It may be that in some situations it is better at the outset to decide that the proceeding may be prosecuted as a class action and leave for later resolution some of the debatable matters, such as the sufficiency of the representation or the notice to be given, or the feasibility of meeting problems of judicial administration. In this particular case, with its millions of possible claimants, we think it would be most amiss to let the case go ahead until it becomes hopelessly entangled in a mass of procedural detail and expense from which it may not be easy or even possible to extricate it with justice to the parties by the simple means of deciding at a later day that the order permitting the case to proceed as a class action was improvidently granted.

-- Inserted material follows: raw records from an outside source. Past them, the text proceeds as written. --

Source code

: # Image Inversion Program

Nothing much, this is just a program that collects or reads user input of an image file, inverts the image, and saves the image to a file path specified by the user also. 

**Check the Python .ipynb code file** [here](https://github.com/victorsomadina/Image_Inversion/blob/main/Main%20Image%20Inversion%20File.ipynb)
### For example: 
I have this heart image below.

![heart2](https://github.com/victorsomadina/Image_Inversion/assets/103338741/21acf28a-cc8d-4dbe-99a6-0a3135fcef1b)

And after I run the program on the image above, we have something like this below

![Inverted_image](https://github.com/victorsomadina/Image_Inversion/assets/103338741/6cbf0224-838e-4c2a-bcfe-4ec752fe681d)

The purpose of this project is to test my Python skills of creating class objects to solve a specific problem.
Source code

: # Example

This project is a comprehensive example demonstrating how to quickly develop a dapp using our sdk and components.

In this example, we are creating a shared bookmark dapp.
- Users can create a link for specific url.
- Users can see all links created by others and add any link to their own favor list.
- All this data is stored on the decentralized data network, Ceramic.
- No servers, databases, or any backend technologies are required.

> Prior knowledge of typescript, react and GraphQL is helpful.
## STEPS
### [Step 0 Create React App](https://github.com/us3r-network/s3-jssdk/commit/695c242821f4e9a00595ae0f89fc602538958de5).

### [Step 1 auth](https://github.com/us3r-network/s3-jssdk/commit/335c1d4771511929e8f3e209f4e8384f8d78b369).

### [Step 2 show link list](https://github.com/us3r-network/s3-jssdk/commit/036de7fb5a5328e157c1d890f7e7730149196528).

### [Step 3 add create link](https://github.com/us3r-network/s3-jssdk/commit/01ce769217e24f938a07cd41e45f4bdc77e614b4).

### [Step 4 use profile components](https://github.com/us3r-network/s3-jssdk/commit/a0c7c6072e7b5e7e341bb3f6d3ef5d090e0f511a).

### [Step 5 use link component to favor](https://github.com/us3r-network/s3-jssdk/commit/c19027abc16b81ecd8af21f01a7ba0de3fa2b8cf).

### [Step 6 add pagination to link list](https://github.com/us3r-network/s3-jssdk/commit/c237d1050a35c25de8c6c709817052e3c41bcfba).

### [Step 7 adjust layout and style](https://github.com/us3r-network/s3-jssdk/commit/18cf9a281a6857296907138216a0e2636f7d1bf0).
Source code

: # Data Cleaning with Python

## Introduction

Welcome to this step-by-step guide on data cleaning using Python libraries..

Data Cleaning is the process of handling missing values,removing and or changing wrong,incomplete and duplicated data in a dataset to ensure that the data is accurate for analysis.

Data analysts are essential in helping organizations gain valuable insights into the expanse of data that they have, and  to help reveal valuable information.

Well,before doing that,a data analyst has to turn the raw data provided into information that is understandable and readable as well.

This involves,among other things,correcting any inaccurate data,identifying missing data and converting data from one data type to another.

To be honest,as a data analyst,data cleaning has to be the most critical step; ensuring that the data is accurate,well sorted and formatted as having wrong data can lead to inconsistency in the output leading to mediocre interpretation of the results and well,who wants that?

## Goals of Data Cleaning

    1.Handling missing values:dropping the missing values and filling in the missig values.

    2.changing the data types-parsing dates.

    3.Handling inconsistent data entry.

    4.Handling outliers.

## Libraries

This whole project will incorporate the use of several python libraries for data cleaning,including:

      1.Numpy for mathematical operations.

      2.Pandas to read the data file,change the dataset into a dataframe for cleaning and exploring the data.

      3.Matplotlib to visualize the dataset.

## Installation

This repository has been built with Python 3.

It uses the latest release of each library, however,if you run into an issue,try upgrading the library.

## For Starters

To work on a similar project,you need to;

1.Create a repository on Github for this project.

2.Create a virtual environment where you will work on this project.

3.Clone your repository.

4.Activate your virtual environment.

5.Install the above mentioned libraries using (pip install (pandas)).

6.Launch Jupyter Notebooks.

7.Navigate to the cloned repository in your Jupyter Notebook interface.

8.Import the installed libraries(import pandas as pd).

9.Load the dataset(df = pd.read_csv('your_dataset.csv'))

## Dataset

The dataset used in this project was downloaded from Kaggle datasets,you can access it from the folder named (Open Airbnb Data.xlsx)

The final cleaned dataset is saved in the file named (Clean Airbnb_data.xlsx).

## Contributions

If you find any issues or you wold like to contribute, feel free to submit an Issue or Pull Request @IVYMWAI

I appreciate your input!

 Accordingly, it seems appropriate to require that before notice is sent to the members of the consumer class plaintiffs must demonstrate that these actions are sufficiently manageable and that satisfactory notice to the class is possible. Cusick v. N.V. Nederlandsche Combinatie Voor Chem. Ind., supra ; City of Philadelphia v. Emhart Corp., supra. In addition to making the order conditional in this manner, the court specifically reserves the right to alter or amend it as provided in Rule 23(c)(1). While the parties are responding to the court's order on these questions, the court will proceed, with the help of the parties, to consider and resolve the many preliminary questions which can be dealt with independently of the class action issue.